◆ WHAT YOU SHOULD DO ◆
Go through the records and tally the lines that include the word "Then". The answer is that total alone.
##### RECORDS SHOWN #####
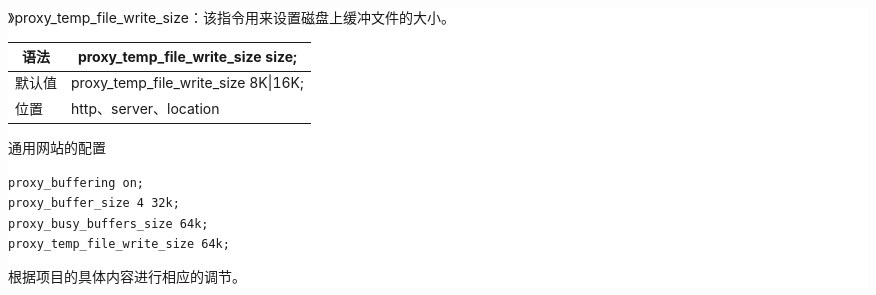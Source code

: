》proxy_temp_file_write_size：该指令用来设置磁盘上缓冲文件的大小。

| 语法   | proxy_temp_file_write_size size;    |
| ------ | ----------------------------------- |
| 默认值 | proxy_temp_file_write_size 8K\|16K; |
| 位置   | http、server、location              |

通用网站的配置

```
proxy_buffering on;
proxy_buffer_size 4 32k;
proxy_busy_buffers_size 64k;
proxy_temp_file_write_size 64k;
```

根据项目的具体内容进行相应的调节。
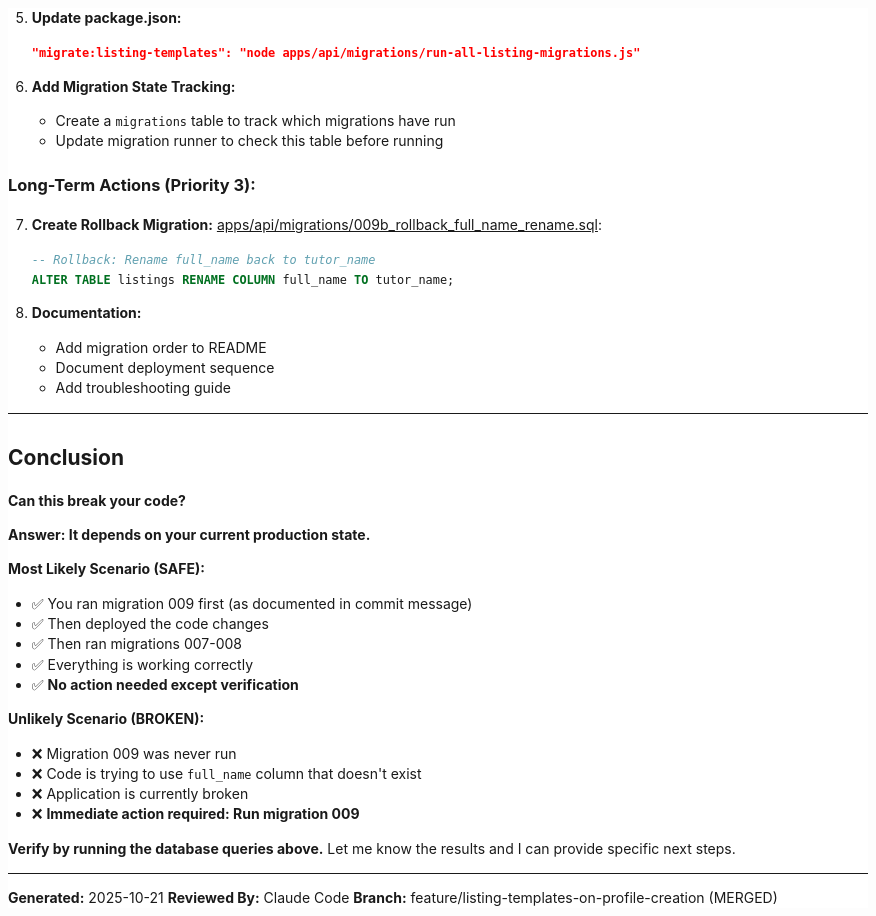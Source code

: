 5. **Update package.json:**
   ```json
   "migrate:listing-templates": "node apps/api/migrations/run-all-listing-migrations.js"
   ```

6. **Add Migration State Tracking:**
   - Create a `migrations` table to track which migrations have run
   - Update migration runner to check this table before running

### Long-Term Actions (Priority 3):

7. **Create Rollback Migration:**
   [apps/api/migrations/009b_rollback_full_name_rename.sql](apps/api/migrations/009b_rollback_full_name_rename.sql):
   ```sql
   -- Rollback: Rename full_name back to tutor_name
   ALTER TABLE listings RENAME COLUMN full_name TO tutor_name;
   ```

8. **Documentation:**
   - Add migration order to README
   - Document deployment sequence
   - Add troubleshooting guide

---

## Conclusion

**Can this break your code?**

**Answer: It depends on your current production state.**

**Most Likely Scenario (SAFE):**
- ✅ You ran migration 009 first (as documented in commit message)
- ✅ Then deployed the code changes
- ✅ Then ran migrations 007-008
- ✅ Everything is working correctly
- ✅ **No action needed except verification**

**Unlikely Scenario (BROKEN):**
- ❌ Migration 009 was never run
- ❌ Code is trying to use `full_name` column that doesn't exist
- ❌ Application is currently broken
- ❌ **Immediate action required: Run migration 009**

**Verify by running the database queries above.** Let me know the results and I can provide specific next steps.

---

**Generated:** 2025-10-21
**Reviewed By:** Claude Code
**Branch:** feature/listing-templates-on-profile-creation (MERGED)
#####
◆ ANSWER SPACE ◆
2